Alimentos con hierro para prevenir la anemia en el embarazo

Dieta para prevenir anemia en el embarazo

Carlota Reviriego
Carlota Reviriego Nutricionista

La anemia es uno de las deficiencias más frecuentes que aparecen durante el embarazo. El principal motivo de que las reservas de hierro se vean comprometidas durante el embarazo es el aumento de volumen sanguíneo que el cuerpo de la mujer soporta, circulando no solo su propia sangre sino también la de la placenta y el bebé. ¿Qué alimentos con hierro previenen la anemia en el embarazo?

Síntomas de la anemia en la embarazada

Alimentos con hierro en el embarazo 

La falta de hierro suele manifestarse con una sintomatología de:

- Debilidad.

- Palidez.

- Dificultad para mantener la temperatura corporal.

- Falta de energía.

Lamentablemente, muchos de estas manifestaciones son también síntomas habituales del embarazo, como el cansancio y la somnolencia, por lo que cuando estos síntomas se detectan, es fácil que no se asocien a la falta de hierro hasta que las reservas se encuentran ya bajo mínimos.

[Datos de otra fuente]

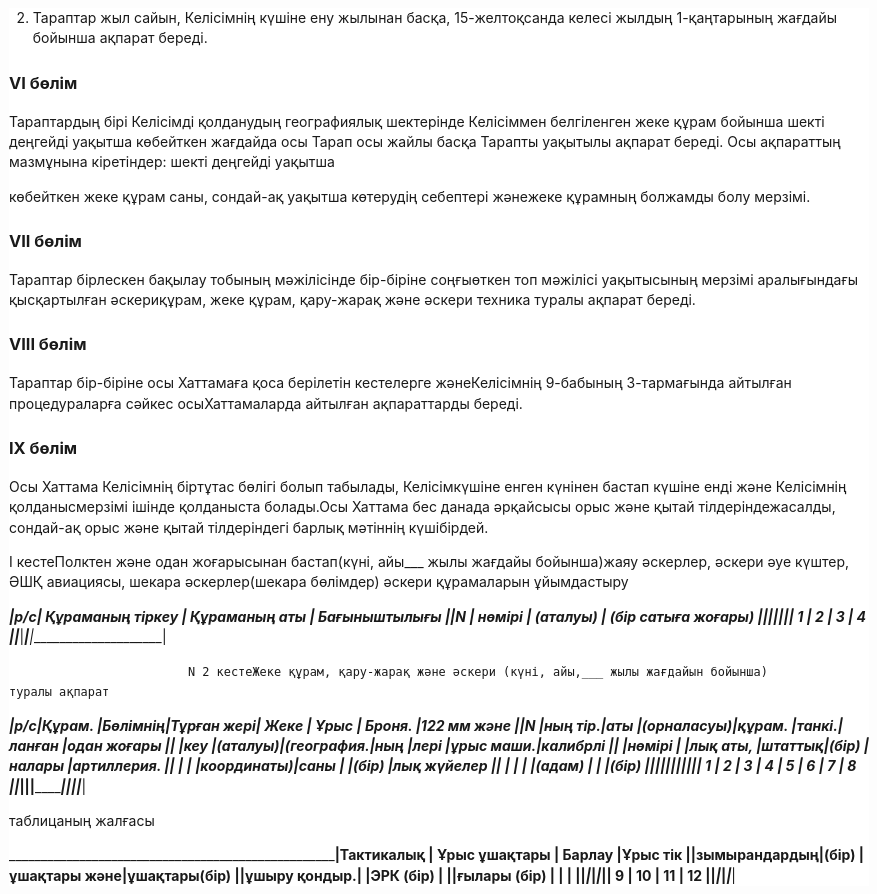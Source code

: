2. Тараптар жыл сайын, Келiсiмнiң күшiне ену жылынан басқа, 15-желтоқсанда келесi жылдың 1-қаңтарының жағдайы бойынша ақпарат бередi.

### VI бөлiм

Тараптардың бiрi Келiсiмдi қолданудың географиялық шектерiнде Келiсiммен белгiленген жеке құрам бойынша шектi деңгейдi уақытша көбейткен жағдайда осы Тарап осы жайлы басқа Тарапты уақытылы ақпарат бередi. Осы ақпараттың мазмұнына кiретiндер: шектi деңгейдi уақытша

көбейткен жеке құрам саны, сондай-ақ уақытша көтерудiң себептерi жәнежеке құрамның болжамды болу мерзiмi.

### VII бөлiм

Тараптар бiрлескен бақылау тобының мәжiлiсiнде бiр-бiрiне соңғыөткен топ мәжiлiсi уақытысының мерзiмi аралығындағы қысқартылған әскериқұрам, жеке құрам, қару-жарақ және әскери техника туралы ақпарат бередi.

### VIII бөлiм

Тараптар бiр-бiрiне осы Хаттамаға қоса берiлетiн кестелерге жәнеКелiсiмнiң 9-бабының 3-тармағында айтылған процедураларға сәйкес осыХаттамаларда айтылған ақпараттарды бередi.

### ІХ бөлiм

Осы Хаттама Келiсiмнiң бiртұтас бөлiгi болып табылады, Келiсiмкүшiне енген күнiнен бастап күшiне ендi және Келiсiмнiң қолданысмерзiмi iшiнде қолданыста болады.Осы Хаттама бес данада әрқайсысы орыс және қытай тiлдерiндежасалды, сондай-ақ орыс және қытай тілдерiндегi барлық мәтiннiң күшiбiрдей.

І кестеПолктен және одан жоғарысынан бастап(күні, айы___ жылы жағдайы бойынша)жаяу әскерлер, әскери әуе күштер, ӘШҚ авиациясы, шекара әскерлер(шекара бөлімдер) әскери құрамаларын ұйымдастыру

______________________________________________________________|р/с| Құраманың тіркеу | Құраманың аты   | Бағыныштылығы       ||N  | нөмірі           | (аталуы)        | (бір сатыға жоғары) ||___|__________________|_________________|_____________________|| 1 | 2                | 3               | 4                   ||___|__________________|_________________|_____________________|

                             N 2 кестеЖеке құрам, қару-жарақ және әскери (күні, айы,___ жылы жағдайын бойынша)                          туралы ақпарат

________________________________________________________________________|р/с|Құрам.  |Бөлімнің|Тұрған жері| Жеке  | Ұрыс | Броня.   |122 мм және ||N  |ның тір.|аты     |(орналасуы)|құрам. |танкі.|ланған    |одан жоғары ||   |кеу     |(аталуы)|(география.|ның    |лері  |ұрыс маши.|калибрлі    ||   |нөмірі  |        |лық аты,   |штаттық|(бір) |налары    |артиллерия. ||   |        |        |координаты)|саны   |      |(бір)     |лық жүйелер ||   |        |        |           |(адам) |      |          |(бір)       ||___|________|________|___________|_______|______|__________|____________|| 1 | 2      |      3 | 4         | 5     | 6    | 7        | 8          ||___|________|________|___________|_______|______|__________|____________|

таблицаның жалғасы

___________________________________________________________|Тактикалық   | Ұрыс ұшақтары | Барлау      |Ұрыс тiк       ||зымырандардың|(бір)          |ұшақтары және|ұшақтары(бір)  ||ұшыру қондыр.|               |ЭРК (бір)    |               ||ғылары (бір) |               |             |               ||_____________|_______________|_____________|_______________|| 9           |            10 | 11          |            12 ||_____________|_______________|_____________|_______________|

Alimentos con hierro para evitar la anemia en el embarazo 

El hierro que se encuentra en los alimentos se clasifica en dos grupos dependiendo, hierro orgánico e inorgánico, siendo el hierro orgánico el que se conoce como hierro hemo, ya que se encuentra formando parte de los grupos hemo en la hemoglobina, mioglobina etc. El hierro hemo se encuentra exclusivamente en alimentos de origen animal, mientras que el hierro no hemo puede encontrarse tanto en alimentos de origen animal como de origen vegetal, además de en los alimentos fortificados artificialmente. Principalmente existe una diferencia de absorción entre ambos tipos de hierro, siendo el hierro hemo más fácilmente aprovechable. Concretamente, el hierro no hemo se absorbe en una proporción aproximadamente 5-6 veces inferior a la proporción de hierro hemo que se absorbe. 

Es importante que la embarazada consuma una buena cantidad de hierro para asegurar una buena salud, y, salvo que sea vegetariana, debería tratar que el grueso de ese aporte fuera hierro hemo.

1. Las principales fuentes de hierro hemo son:

- Las carnes rojas

- Pollo.

- Marisco.

Aunque no es muy recomendable consumir carnes rojas con frecuencia, hacerlo una vez en semana es perfectamente saludable, siempre que se escojan piezas magras. 

2. En cuanto al hierro no hemo, presente principalmente en alimentos de origen vegetal, las fuentes más importantes son:

- Las verduras de hoja verde como acelgas o espinacas, aunque también se encuentra en las coles, espárragos, escarola, endibias, o guisantes.

- Las legumbres son otra fuente importante, y también algunos cereales y frutos secos.

- El huevo a pesar de ser un alimento de origen animal, solo contiene hierro no hemo. Para aumentar la eficiencia de la absorción, el hierro no hemo puede combinarse con alimentos ricos en vitamina C en la misma ingesta, como naranjas, pimientos, brócoli, tomates… 

Adicionalmente, como precaución para no interferir con la absorción del hierro y maximizar su aprovechamiento, es conveniente evitar las bebidas con cafeína y los alimentos ricos en calcio – sobre todo lácteos- y en fibra dentro de la misma comida.